Why It’s Important to Train for Those Downhills too
Love it or loathe it, most runners know and understand the importance of incorporating hill repeats into their training. And while hill running is a frequently-used tool in many runners’ arsenals, most tend to focus on going uphill rather than downhill. But isn’t that kind of the point, you might ask? To build strength through the increased workload that is required by propelling yourself uphill? In part, yes, and these gains can be invaluable in improving your running performance.
But keep in mind that what happens on the other side of the hill crest can be equally beneficial, especially if you’re training for a rolling or hilly race. Far from simply acting as a recovery jaunt in between uphill bursts, structured downhill training can prepare your body for the rigors of race day and benefit your performance in a number of ways. Here’s the low-down.

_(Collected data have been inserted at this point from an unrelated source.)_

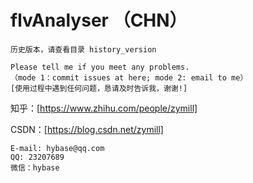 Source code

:# flvAnalyser （CHN）

    历史版本，请查看目录 history_version

    Please tell me if you meet any problems.
    （mode 1：commit issues at here; mode 2: email to me）
    [使用过程中遇到任何问题，恳请及时告诉我，谢谢!]

知乎：[https://www.zhihu.com/people/zymill]

CSDN：[https://blog.csdn.net/zymill]

    E-mail: hybase@qq.com
    QQ: 23207689
    微信：hybase
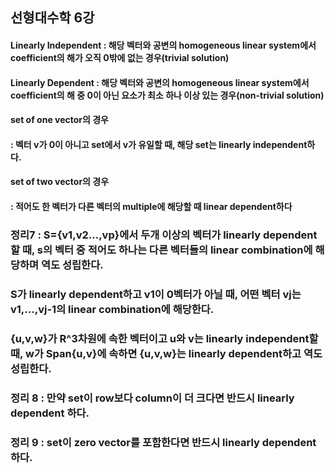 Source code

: ## 선형대수학 6강
#### Linearly Independent : 해당 벡터와 공변의 homogeneous linear system에서 coefficient의 해가 오직 0밖에 없는 경우(trivial solution)
#### Linearly Dependent : 해당 벡터와 공변의 homogeneous linear system에서 coefficient의 해 중 0이 아닌 요소가 최소 하나 이상 있는 경우(non-trivial solution)
#### set of one vector의 경우
#### : 벡터 v가 0이 아니고 set에서 v가 유일할 때, 해당 set는 linearly independent하다.
####  set of two vector의 경우
#### : 적어도 한 벡터가 다른 벡터의 multiple에 해당할 때 linear dependent하다
### 정리7 : S={v1,v2...,vp}에서 두개 이상의 벡터가 linearly dependent할 때, s의 벡터 중 적어도 하나는 다른 벡터들의 linear combination에 해당하며 역도 성립한다.
### S가 linearly dependent하고 v1이 0벡터가 아닐 때, 어떤 벡터 vj는 v1,...,vj-1의 linear combination에 해당한다.
### {u,v,w}가 R^3차원에 속한 벡터이고 u와 v는 linearly independent할 때, w가 Span{u,v}에 속하면 {u,v,w}는 linearly dependent하고 역도 성립한다.
### 정리 8 : 만약 set이 row보다 column이 더 크다면 반드시 linearly dependent 하다.
### 정리 9 : set이 zero vector를 포함한다면 반드시 linearly dependent하다.

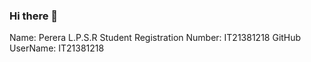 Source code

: ### Hi there 👋

Name: Perera L.P.S.R 
Student Registration Number: IT21381218
GitHub UserName: IT21381218

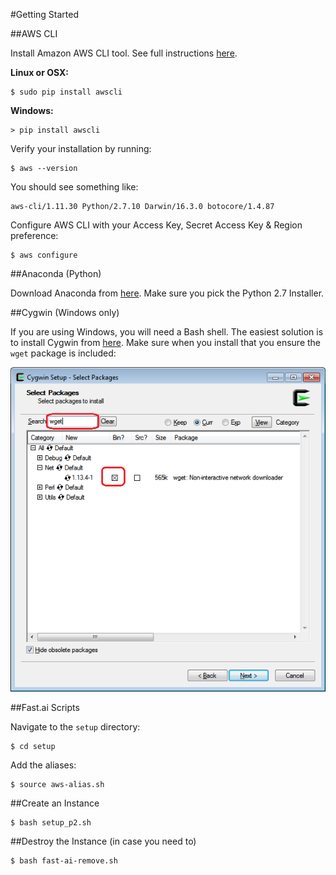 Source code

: #Getting Started

##AWS CLI

Install Amazon AWS CLI tool. See full instructions [here](http://docs.aws.amazon.com/cli/latest/userguide/installing.html).

__Linux or OSX:__

    $ sudo pip install awscli

__Windows:__

    > pip install awscli

Verify your installation by running:

    $ aws --version

You should see something like:

    aws-cli/1.11.30 Python/2.7.10 Darwin/16.3.0 botocore/1.4.87

Configure AWS CLI with your Access Key, Secret Access Key & Region preference:

    $ aws configure

##Anaconda (Python)

Download Anaconda from [here](https://www.continuum.io/downloads). Make sure you pick the Python 2.7 Installer.

##Cygwin (Windows only)

If you are using Windows, you will need a Bash shell. The easiest solution is to install Cygwin from [here](https://cygwin.com/install.html). Make sure when you install that you ensure the `wget` package is included:

![cygwin_wget](documentation_images/Cygwin-6-Select-wget.png)

##Fast.ai Scripts

Navigate to the `setup` directory:

    $ cd setup

Add the aliases:

    $ source aws-alias.sh

##Create an Instance

    $ bash setup_p2.sh

##Destroy the Instance (in case you need to)

    $ bash fast-ai-remove.sh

What downhill running does to the body
If you’ve ever completed a race with steep downhills, you’ll know that they’re not kind to the body. They jar your joints, tax your quads and, quite frankly, can be much harder to contend with than uphills in some instances. So what exactly happens to your body when you run downhill? According to Alex Hutchinson, Ph.D., “running downhill requires eccentric muscle contractions as you brake with each stride: Momentum forces your quads and calves to lengthen as you’re trying to contract them. The resulting damage to muscle fibers eventually slows you down and can lead to crippling soreness”.
And why you should do more of it
So why, then, would you want to expose your muscles to more of that? Enter the repeated bout effect. According to Hutchinson, “even one experience of eccentric muscle damage is enough to trigger the “repeated bout effect,” which lessens the muscle damage and strength loss of a similar exercise session for up to 10 weeks”. Which ultimately means that, if you practice running downhill before a race, you should a) be better at it and b) ache less while doing it during your race.

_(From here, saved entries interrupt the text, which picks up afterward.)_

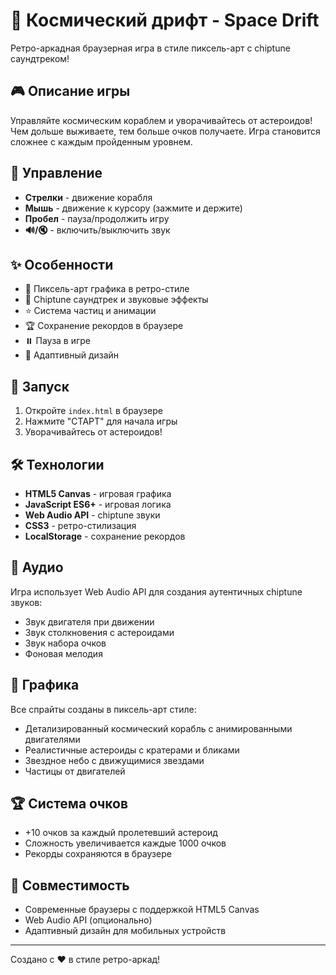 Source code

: # 🚀 Космический дрифт - Space Drift

Ретро-аркадная браузерная игра в стиле пиксель-арт с chiptune саундтреком!

## 🎮 Описание игры

Управляйте космическим кораблем и уворачивайтесь от астероидов! Чем дольше выживаете, тем больше очков получаете. Игра становится сложнее с каждым пройденным уровнем.

## 🎯 Управление

- **Стрелки** - движение корабля
- **Мышь** - движение к курсору (зажмите и держите)
- **Пробел** - пауза/продолжить игру
- **🔊/🔇** - включить/выключить звук

## ✨ Особенности

- 🎨 Пиксель-арт графика в ретро-стиле
- 🎵 Chiptune саундтрек и звуковые эффекты
- ⭐ Система частиц и анимации
- 🏆 Сохранение рекордов в браузере
- ⏸️ Пауза в игре
- 📱 Адаптивный дизайн

## 🚀 Запуск

1. Откройте `index.html` в браузере
2. Нажмите "СТАРТ" для начала игры
3. Уворачивайтесь от астероидов!

## 🛠️ Технологии

- **HTML5 Canvas** - игровая графика
- **JavaScript ES6+** - игровая логика
- **Web Audio API** - chiptune звуки
- **CSS3** - ретро-стилизация
- **LocalStorage** - сохранение рекордов

## 🎵 Аудио

Игра использует Web Audio API для создания аутентичных chiptune звуков:
- Звук двигателя при движении
- Звук столкновения с астероидами
- Звук набора очков
- Фоновая мелодия

## 🎨 Графика

Все спрайты созданы в пиксель-арт стиле:
- Детализированный космический корабль с анимированными двигателями
- Реалистичные астероиды с кратерами и бликами
- Звездное небо с движущимися звездами
- Частицы от двигателей

## 🏆 Система очков

- +10 очков за каждый пролетевший астероид
- Сложность увеличивается каждые 1000 очков
- Рекорды сохраняются в браузере

## 📱 Совместимость

- Современные браузеры с поддержкой HTML5 Canvas
- Web Audio API (опционально)
- Адаптивный дизайн для мобильных устройств

---

Создано с ❤️ в стиле ретро-аркад!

The aim should, therefore, be to include just enough downhill training in your schedule to get your body used to it without crippling it, which, granted, could take a bit of practice to figure out.
How to master the art of downhill running
Which brings us to the next question: Is there a proper or correct way to run downhill, or is it simply a matter of taking of the breaks and flying home? While it’s certainly not necessary to over-complicate things, there are ways in which you can turn yourself into a more efficient downhill runner.
According to running coach Jenny Hadfield, the key to a good technique is to stop trying to fight gravity. “Work with the hill by gently leaning your body into the hill. Relax and let it pull you down”. She adds that you should try to plant each foot slightly behind the hip line. “Normally your foot lands just beneath your hips, however, moving it to just behind your hips will help maintain momentum and reduce the impact forces you feel when your feet land under or in front of your hips,” Hadfield explains.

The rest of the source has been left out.